# [YOUR ASSIGNMENT]
Return all lines in the data where the string "반환합니다" can be found.

Top of DATA TO USE

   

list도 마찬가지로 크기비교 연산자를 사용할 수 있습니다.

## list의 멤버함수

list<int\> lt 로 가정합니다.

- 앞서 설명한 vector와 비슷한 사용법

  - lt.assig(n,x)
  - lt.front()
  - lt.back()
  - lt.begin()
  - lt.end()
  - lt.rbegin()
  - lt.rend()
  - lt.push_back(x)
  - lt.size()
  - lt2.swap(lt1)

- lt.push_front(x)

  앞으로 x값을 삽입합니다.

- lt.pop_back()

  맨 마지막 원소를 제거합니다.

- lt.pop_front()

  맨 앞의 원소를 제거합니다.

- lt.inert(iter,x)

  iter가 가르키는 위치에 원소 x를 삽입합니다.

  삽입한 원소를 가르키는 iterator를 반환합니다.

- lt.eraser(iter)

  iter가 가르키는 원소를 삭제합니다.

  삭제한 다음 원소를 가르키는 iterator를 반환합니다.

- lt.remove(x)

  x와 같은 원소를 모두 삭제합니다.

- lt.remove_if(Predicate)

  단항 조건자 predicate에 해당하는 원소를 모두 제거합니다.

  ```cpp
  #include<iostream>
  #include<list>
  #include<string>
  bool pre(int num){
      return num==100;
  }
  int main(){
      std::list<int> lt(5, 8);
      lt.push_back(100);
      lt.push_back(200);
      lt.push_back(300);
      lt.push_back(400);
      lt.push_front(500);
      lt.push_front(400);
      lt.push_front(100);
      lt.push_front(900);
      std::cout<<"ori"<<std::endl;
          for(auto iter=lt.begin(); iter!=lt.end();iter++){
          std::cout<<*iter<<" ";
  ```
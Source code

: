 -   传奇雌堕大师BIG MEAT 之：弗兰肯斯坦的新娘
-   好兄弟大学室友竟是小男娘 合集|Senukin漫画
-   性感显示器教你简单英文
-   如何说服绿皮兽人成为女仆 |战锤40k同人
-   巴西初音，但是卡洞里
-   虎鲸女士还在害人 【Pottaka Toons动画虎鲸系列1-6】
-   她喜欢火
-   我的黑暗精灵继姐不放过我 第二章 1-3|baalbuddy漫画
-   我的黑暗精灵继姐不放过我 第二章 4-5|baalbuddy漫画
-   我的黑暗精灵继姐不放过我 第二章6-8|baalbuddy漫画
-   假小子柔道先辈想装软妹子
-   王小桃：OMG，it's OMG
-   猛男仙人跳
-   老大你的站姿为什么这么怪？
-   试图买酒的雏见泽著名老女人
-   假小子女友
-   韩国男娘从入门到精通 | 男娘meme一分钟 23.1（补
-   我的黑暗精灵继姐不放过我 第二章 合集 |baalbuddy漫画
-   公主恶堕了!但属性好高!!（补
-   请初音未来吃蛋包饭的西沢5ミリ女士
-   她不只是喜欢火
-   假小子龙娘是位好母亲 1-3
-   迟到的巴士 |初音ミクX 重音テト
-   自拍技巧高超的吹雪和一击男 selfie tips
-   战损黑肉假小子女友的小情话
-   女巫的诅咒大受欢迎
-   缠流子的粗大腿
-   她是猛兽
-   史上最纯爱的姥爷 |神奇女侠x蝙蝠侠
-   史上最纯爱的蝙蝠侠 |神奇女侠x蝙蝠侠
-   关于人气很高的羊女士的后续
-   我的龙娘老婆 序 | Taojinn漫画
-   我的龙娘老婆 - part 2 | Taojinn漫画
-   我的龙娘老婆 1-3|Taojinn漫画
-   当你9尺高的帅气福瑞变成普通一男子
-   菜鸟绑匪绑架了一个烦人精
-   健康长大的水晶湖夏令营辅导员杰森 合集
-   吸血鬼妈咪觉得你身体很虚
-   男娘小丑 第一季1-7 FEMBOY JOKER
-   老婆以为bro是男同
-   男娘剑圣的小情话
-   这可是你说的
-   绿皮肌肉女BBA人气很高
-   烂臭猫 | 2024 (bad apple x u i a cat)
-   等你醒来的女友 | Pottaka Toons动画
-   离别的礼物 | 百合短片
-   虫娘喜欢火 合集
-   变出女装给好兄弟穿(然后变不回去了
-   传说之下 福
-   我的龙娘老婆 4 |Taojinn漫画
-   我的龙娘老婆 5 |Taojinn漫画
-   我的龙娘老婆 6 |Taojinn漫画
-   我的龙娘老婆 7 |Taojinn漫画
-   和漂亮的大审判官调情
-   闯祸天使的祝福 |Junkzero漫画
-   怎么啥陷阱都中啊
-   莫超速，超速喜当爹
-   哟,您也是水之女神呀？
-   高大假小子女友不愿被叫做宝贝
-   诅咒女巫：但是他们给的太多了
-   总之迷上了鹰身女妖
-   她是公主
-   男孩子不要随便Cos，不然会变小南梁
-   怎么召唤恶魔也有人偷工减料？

Bottom of DATA TO USE

# [REPLY]
  삽입한 원소를 가르키는 iterator를 반환합니다.
  삭제한 다음 원소를 가르키는 iterator를 반환합니다.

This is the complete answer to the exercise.